O historiador estadunidense Herbert Aptheker (1915–2003) em Uma nova história dos Estados Unidos: a Era Colonial (1959), escreveu que “durante as dezesseis décadas da história colonial, a guerra, e não a paz, era comum. As guerras eram principalmente de três espécies: guerras entre potências colonizadoras, especialmente a Inglaterra contra a França; guerras de expropriação e extermínio desfechadas contra vários povos índios; e guerras civis. As últimas consideradas quando disserem respeito ao cenário colonial interno”.

As populações originárias nos Estados Unidos da América (EUA), do Atlântico para o Pacífico, eram os iroqueses, ao norte, os muscogis, ao sul; na região central os alconquinos e sioux ou dakotas e, junto ao Pacífico, os chinuk, yumas e apaches, subdivididos em diversas tribos.

O território na área do Atlântico, ao sul, pouco maior do que o atual estado da Flórida, era espanhol, e, ao norte do atual Massachusetts, era colonizado pelos franceses. Porém este espaço central, onde se desenvolveriam as 13 colônias, não era uniforme, quer nos imigrantes (ingleses, irlandeses, escoceses, holandeses, suecos, alemães) quer no sistema de ocupação (terras do Reino da Inglaterra, ou atribuída a nobre inglês, ou de ocupação dos imigrantes ou de empresas colonizadoras).

Como no Brasil, a colonização europeia nos EUA teve início em estreita faixa de terra junto ao Oceano Atlântico. Porém a descrição de Aptheker mostra que esta ocupação nada teve de pacífica, eram povos e sistemas distintos lutando por territórios. Como ocorreu com nossas capitanias hereditárias, umas ocupações prosperaram outras sucumbiram e, como característica peculiar da formação estadunidense, outras foram compradas/vendidas.

Apenas como exemplo, por volta de 1765/1770, a região que fica entre o meridiano que passa pelo ponto mais a oeste do Lago Superior (fronteira com o Canadá) até a colônia da Geórgia (a mais meridional) e os Montes Apalaches, a leste, era disputada por cinco governos coloniais e por interesses europeus distintos dos ingleses (espanhóis e franceses). Recordemos que a primeira batalha pela independência, conduzida por George Washington, o encontro de Lexington, se deu em 19 de abril de 1775.
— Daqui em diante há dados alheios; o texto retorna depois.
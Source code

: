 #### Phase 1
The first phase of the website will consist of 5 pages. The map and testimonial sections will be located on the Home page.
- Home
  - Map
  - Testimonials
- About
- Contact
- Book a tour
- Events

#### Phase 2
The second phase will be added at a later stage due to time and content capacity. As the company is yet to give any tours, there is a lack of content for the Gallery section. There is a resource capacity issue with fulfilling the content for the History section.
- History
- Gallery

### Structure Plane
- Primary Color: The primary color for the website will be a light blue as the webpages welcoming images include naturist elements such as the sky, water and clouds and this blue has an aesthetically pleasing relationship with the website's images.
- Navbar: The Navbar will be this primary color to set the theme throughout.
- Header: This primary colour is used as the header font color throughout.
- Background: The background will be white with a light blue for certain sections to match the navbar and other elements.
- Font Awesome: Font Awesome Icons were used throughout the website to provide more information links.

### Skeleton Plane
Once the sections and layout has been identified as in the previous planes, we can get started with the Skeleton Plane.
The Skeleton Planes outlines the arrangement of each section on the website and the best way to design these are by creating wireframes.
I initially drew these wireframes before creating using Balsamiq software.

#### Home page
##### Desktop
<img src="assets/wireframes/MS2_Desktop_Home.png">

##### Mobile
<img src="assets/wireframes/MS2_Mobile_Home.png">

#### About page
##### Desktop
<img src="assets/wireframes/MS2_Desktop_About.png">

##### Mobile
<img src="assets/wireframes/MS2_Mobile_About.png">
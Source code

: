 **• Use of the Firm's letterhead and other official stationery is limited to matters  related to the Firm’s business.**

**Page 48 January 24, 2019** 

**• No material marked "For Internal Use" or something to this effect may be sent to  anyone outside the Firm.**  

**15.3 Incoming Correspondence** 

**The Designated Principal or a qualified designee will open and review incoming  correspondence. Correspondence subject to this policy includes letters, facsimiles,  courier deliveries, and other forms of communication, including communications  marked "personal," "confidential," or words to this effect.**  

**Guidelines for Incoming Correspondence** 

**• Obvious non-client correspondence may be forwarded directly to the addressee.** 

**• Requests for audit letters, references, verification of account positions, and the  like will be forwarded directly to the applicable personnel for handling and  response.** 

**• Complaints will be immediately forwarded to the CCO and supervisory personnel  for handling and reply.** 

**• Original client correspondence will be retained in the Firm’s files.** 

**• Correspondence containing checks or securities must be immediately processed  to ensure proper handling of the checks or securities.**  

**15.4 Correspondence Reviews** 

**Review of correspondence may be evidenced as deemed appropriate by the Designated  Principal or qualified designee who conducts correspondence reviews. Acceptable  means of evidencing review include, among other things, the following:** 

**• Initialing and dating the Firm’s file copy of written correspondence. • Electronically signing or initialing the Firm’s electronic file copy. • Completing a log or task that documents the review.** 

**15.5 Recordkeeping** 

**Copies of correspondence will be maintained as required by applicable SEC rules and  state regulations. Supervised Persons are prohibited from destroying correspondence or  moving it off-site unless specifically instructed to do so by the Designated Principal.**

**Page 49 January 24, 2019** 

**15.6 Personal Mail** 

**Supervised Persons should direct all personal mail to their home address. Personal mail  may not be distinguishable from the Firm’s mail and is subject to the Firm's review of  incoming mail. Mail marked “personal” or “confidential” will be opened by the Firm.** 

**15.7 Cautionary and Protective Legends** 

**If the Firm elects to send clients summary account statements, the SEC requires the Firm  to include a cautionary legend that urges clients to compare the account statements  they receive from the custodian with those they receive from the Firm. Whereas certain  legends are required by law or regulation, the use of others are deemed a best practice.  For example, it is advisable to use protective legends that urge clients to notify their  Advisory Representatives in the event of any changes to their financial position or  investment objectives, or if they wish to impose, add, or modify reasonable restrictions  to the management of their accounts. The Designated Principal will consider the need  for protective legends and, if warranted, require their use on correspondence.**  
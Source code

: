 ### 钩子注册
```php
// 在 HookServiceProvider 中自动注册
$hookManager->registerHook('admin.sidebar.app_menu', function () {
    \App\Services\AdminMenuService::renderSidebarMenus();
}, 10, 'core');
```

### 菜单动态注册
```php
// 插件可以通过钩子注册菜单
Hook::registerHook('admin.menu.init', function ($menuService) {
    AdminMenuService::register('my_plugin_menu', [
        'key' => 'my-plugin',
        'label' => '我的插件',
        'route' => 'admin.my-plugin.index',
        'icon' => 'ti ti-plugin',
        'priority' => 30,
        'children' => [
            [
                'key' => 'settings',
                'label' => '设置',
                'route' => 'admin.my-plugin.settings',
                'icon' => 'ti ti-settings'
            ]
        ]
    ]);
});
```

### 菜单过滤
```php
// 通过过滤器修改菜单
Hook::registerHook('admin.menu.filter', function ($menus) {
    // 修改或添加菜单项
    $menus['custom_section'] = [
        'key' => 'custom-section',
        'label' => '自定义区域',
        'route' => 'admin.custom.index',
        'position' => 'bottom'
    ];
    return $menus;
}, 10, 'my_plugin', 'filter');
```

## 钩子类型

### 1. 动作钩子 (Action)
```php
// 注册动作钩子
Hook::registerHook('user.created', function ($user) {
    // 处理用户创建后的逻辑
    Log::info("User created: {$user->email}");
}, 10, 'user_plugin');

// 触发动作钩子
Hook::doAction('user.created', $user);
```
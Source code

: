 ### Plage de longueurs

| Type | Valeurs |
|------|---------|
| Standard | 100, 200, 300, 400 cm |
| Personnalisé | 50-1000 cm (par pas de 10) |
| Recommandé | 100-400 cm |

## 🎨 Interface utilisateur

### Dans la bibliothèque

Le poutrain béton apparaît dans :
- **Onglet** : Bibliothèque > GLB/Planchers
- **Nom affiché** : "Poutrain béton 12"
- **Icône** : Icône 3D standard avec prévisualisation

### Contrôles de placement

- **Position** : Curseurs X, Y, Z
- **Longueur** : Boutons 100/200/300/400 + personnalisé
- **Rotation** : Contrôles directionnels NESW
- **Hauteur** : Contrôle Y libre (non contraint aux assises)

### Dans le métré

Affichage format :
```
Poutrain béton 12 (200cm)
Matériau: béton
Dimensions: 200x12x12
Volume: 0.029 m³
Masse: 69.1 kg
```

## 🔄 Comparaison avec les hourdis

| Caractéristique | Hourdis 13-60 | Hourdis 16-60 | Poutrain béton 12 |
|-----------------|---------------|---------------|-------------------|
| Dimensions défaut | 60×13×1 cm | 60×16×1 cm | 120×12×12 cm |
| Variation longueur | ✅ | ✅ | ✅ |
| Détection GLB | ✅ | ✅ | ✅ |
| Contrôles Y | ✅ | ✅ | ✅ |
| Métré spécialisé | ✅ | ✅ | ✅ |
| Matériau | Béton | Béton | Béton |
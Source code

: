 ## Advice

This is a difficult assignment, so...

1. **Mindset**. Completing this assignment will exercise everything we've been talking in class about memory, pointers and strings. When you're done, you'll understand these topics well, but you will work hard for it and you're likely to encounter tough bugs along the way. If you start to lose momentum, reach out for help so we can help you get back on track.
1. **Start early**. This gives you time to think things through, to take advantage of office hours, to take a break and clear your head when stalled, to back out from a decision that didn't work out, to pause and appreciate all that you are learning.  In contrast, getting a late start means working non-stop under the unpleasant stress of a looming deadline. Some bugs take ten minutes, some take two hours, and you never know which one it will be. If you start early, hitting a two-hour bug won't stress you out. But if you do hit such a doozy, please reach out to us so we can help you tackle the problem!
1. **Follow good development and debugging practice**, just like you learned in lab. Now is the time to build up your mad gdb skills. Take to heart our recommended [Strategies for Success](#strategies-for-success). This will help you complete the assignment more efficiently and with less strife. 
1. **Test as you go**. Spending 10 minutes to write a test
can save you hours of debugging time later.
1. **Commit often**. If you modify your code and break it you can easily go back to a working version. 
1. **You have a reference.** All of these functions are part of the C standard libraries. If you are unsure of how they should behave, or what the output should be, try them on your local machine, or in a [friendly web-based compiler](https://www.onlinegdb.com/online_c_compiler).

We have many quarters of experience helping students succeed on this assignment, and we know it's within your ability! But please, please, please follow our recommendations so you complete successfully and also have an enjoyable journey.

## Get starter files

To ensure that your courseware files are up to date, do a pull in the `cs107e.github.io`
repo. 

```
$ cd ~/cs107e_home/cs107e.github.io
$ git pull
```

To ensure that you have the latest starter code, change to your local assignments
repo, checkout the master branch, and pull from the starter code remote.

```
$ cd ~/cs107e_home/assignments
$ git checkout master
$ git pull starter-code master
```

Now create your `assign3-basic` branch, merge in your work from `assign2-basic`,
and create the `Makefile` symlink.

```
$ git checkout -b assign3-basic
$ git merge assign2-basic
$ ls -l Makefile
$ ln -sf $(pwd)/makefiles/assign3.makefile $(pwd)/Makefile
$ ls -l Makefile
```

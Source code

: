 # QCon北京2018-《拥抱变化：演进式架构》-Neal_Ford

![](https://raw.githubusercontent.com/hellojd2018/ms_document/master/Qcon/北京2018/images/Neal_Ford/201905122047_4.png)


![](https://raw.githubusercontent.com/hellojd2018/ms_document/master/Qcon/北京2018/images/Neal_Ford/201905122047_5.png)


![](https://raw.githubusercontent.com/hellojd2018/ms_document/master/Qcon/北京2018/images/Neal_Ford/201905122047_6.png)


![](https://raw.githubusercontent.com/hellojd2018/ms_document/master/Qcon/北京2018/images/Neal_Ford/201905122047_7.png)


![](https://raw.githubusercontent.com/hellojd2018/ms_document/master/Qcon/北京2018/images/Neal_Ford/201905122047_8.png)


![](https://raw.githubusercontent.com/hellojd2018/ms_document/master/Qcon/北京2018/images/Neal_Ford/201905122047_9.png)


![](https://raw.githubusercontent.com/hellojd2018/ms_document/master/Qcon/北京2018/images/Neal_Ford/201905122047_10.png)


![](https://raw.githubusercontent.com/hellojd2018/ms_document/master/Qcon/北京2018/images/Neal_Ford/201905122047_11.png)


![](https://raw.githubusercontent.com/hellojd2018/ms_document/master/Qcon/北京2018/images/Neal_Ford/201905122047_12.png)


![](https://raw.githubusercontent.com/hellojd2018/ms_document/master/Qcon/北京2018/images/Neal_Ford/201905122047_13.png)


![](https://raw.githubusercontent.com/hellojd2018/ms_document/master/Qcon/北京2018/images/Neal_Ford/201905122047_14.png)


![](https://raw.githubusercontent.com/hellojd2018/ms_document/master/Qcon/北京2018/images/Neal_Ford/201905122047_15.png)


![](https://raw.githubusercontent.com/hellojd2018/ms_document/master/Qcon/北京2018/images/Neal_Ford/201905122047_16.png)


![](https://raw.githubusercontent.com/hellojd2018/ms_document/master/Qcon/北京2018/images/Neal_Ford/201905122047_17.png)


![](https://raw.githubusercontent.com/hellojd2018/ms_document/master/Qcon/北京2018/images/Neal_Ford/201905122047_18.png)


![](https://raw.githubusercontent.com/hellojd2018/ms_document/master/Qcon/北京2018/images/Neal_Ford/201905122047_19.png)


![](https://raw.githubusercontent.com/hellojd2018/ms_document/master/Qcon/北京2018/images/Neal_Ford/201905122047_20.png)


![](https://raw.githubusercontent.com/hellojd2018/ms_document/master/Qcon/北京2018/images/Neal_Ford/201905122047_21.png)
Consequentemente, os EUA surgem como um Estado Nacional a ser construído. Aptheker, na obra citada, afiança que “embora a Inglaterra fosse a nação-mãe para muitos colonos, ainda assim, os ingleses eram frequentemente classificados como estrangeiros na imprensa colonial por volta de 1765”.

E foi a comunicação de massa, jornais e revistas, que surgiram em todas as colônias, não apenas tratando dos fatos e publicidades, mas transcrevendo poesias, promovendo artistas plásticos e personagens nascidos nos EUA, descrevendo como história ou como ficção o que seriam episódios locais, transmitindo sentido verdadeiramente patriótico, além do uso de palavras tomadas dos índios, dos africanos, dos europeus colonizadores que não eram de língua inglesa, que formou o interesse comum e criou a consciência de unidade nacional.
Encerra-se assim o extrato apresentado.